More information: Monitoring JavaScript Memory

Test case name	Result
soa
aos
soa mark II

Fastest: N/A

Slowest: N/A

Latest run results:

Run details: (Test run date: 2 months ago)

User agent: Mozilla/5.0 (Windows NT 10.0; Win64; x64) AppleWebKit/537.36 (KHTML, like Gecko) Chrome/131.0.0.0 Safari/537.36

Browser/OS: Chrome 131 on Windows

View result in a separate tab

Test name	Executions per second
soa	92.0 Ops/sec
aos	6.3 Ops/sec
soa mark II	95.4 Ops/sec

Autogenerated LLM Summary (model llama3.2:3b, generated 5 months ago):

I'll break down the test cases and explain what's being tested.

Benchmark Definition

The benchmark is comparing two approaches to scaling an array of numbers:

Arrays of arrays (soa): The first approach, "soa", multiplies all three elements of a vector by 2 in each iteration.
- Pros: Efficient use of memory and CPU cache, as only the modified elements need to be accessed.
- Cons: May lead to slower performance due to the overhead of array indexing and bounds checking.
Arrays (aos): The second approach, "aos", multiplies each element of the vector by 2 in each iteration.
- Pros: Easier to understand and implement, as only the multiplication operation needs to be performed.
- Cons: Requires more memory access and may lead to slower performance due to cache misses.

Library

The Float32Array is used to represent vectors. It's a typed array object that provides efficient storage for floating-point numbers.

Special JS Feature/Syntax

None of the benchmark tests use special JavaScript features or syntax, such as async/await, promises, or modern web APIs like Web Workers or Web Assembly.

Test Cases

The test cases are:

soa: Multiplies all three elements of a vector by 2 in each iteration.
aos: Multiplies each element of the vector by 2 in each iteration, and then multiplies all three elements of another copy of the same vector by 2 in each iteration.
soa mark II: Similar to "soa", but with a slight difference: it multiplies only two elements (x and y) instead of all three.

Performance

The benchmark results show that the "soa" approach is significantly faster than both "aos" approaches, with an execution rate of approximately 2.03 executions per second for "soa mark II" and 1.3798 executions per second for "aos". This suggests that the first approach is more efficient due to the reduced number of memory accesses.

Other Alternatives

Alternative approaches could include:

Using a library like NumJS or MathJS, which provide optimized implementations for linear algebra operations.
Using GPU acceleration using WebGL or WebGPU.
Using a different data structure, such as a matrix or a sparse matrix, that may be more efficient for certain types of scaling operations.
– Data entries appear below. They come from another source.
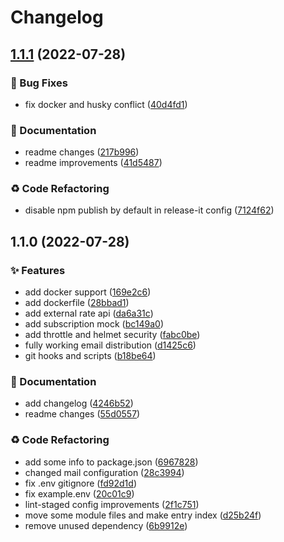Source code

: # Changelog

## [1.1.1](https://github.com/kurovskyi/bitcoin-api/compare/1.1.0...1.1.1) (2022-07-28)


### 🐛 Bug Fixes

* fix docker and husky conflict ([40d4fd1](https://github.com/kurovskyi/bitcoin-api/commit/40d4fd13857698c95d14342862f1d90f6204bce8))


### 📝 Documentation

* readme changes ([217b996](https://github.com/kurovskyi/bitcoin-api/commit/217b9964e3a7b5c2995013704c4463220bc9ac2c))
* readme improvements ([41d5487](https://github.com/kurovskyi/bitcoin-api/commit/41d54870e22cb3fb53cfc76d52d4cf5861ae89af))


### ♻️ Code Refactoring

* disable npm publish by default in release-it config ([7124f62](https://github.com/kurovskyi/bitcoin-api/commit/7124f622d25c79fc4e967400fbef52f41eeba889))

## 1.1.0 (2022-07-28)


### ✨ Features

* add docker support ([169e2c6](https://github.com/kurovskyi/bitcoin-api/commit/169e2c607f64ec06ce90933098cef6f8c72751b6))
* add dockerfile ([28bbad1](https://github.com/kurovskyi/bitcoin-api/commit/28bbad1ec6fedea6319521eac2f651ff22f59cd1))
* add external rate api ([da6a31c](https://github.com/kurovskyi/bitcoin-api/commit/da6a31ce38ac8f1707cc78c16662c39f58793fda))
* add subscription mock ([bc149a0](https://github.com/kurovskyi/bitcoin-api/commit/bc149a0a17a2ca79c51fdee87caea03150448b64))
* add throttle and helmet security ([fabc0be](https://github.com/kurovskyi/bitcoin-api/commit/fabc0be147df4c2c09a1a0d79944f1e0d238660b))
* fully working email distribution ([d1425c6](https://github.com/kurovskyi/bitcoin-api/commit/d1425c663894c48040e80356a6ee496da52355ca))
* git hooks and scripts ([b18be64](https://github.com/kurovskyi/bitcoin-api/commit/b18be642b31d32e1593a48529d1ce1b318eb1194))


### 📝 Documentation

* add changelog ([4246b52](https://github.com/kurovskyi/bitcoin-api/commit/4246b52b24a70431ee024eea5610e54b28ca9972))
* readme changes ([55d0557](https://github.com/kurovskyi/bitcoin-api/commit/55d05577f9f58cf4e6c1dabdd7936131dc6e6bbf))


### ♻️ Code Refactoring

* add some info to package.json ([6967828](https://github.com/kurovskyi/bitcoin-api/commit/6967828ffacaa02116ed962c83dd5498c5f0614e))
* changed mail configuration ([28c3994](https://github.com/kurovskyi/bitcoin-api/commit/28c399470295c9407dc2f7cfca49103a9624bb6e))
* fix .env gitignore ([fd92d1d](https://github.com/kurovskyi/bitcoin-api/commit/fd92d1d6bdf41e1a883010894085d12a85c42ab9))
* fix example.env ([20c01c9](https://github.com/kurovskyi/bitcoin-api/commit/20c01c913aa17c9d4db6fc2957249f9bbc4c823a))
* lint-staged config improvements ([2f1c751](https://github.com/kurovskyi/bitcoin-api/commit/2f1c751908a4404a7171120ed08f90e1d845ccd4))
* move some module files and make entry index ([d25b24f](https://github.com/kurovskyi/bitcoin-api/commit/d25b24fd1ef493b64ba8a982cbbd86ad4f9514b2))
* remove unused dependency ([6b9912e](https://github.com/kurovskyi/bitcoin-api/commit/6b9912e4815935206df3dd2291c7e269e8d9d811))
Keep in mind that the performance results will depend on the specific use case and hardware configuration.

LLMs can make mistakes. Check important info.

I'll break down the test cases and explain what's being tested.

**Benchmark Definition**

The benchmark is comparing two approaches to scaling an array of numbers:

1. **Arrays of arrays (soa)**: The first approach, "soa", multiplies all three elements of a vector by 2 in each iteration.
	* Pros: Efficient use of memory and CPU cache, as only the modified elements need to be accessed.
	* Cons: May lead to slower performance due to the overhead of array indexing and bounds checking.
2. **Arrays (aos)**: The second approach, "aos", multiplies each element of the vector by 2 in each iteration.
	* Pros: Easier to understand and implement, as only the multiplication operation needs to be performed.
	* Cons: Requires more memory access and may lead to slower performance due to cache misses.

**Library**

The `Float32Array` is used to represent vectors. It's a typed array object that provides efficient storage for floating-point numbers.

**Special JS Feature/Syntax**

None of the benchmark tests use special JavaScript features or syntax, such as async/await, promises, or modern web APIs like Web Workers or Web Assembly.

**Test Cases**

The test cases are:

1. **soa**: Multiplies all three elements of a vector by 2 in each iteration.
2. **aos**: Multiplies each element of the vector by 2 in each iteration, and then multiplies all three elements of another copy of the same vector by 2 in each iteration.
3. **soa mark II**: Similar to "soa", but with a slight difference: it multiplies only two elements (x and y) instead of all three.

**Performance**

**Other Alternatives**

Alternative approaches could include:

* Using a library like NumJS or MathJS, which provide optimized implementations for linear algebra operations.
* Using GPU acceleration using WebGL or WebGPU.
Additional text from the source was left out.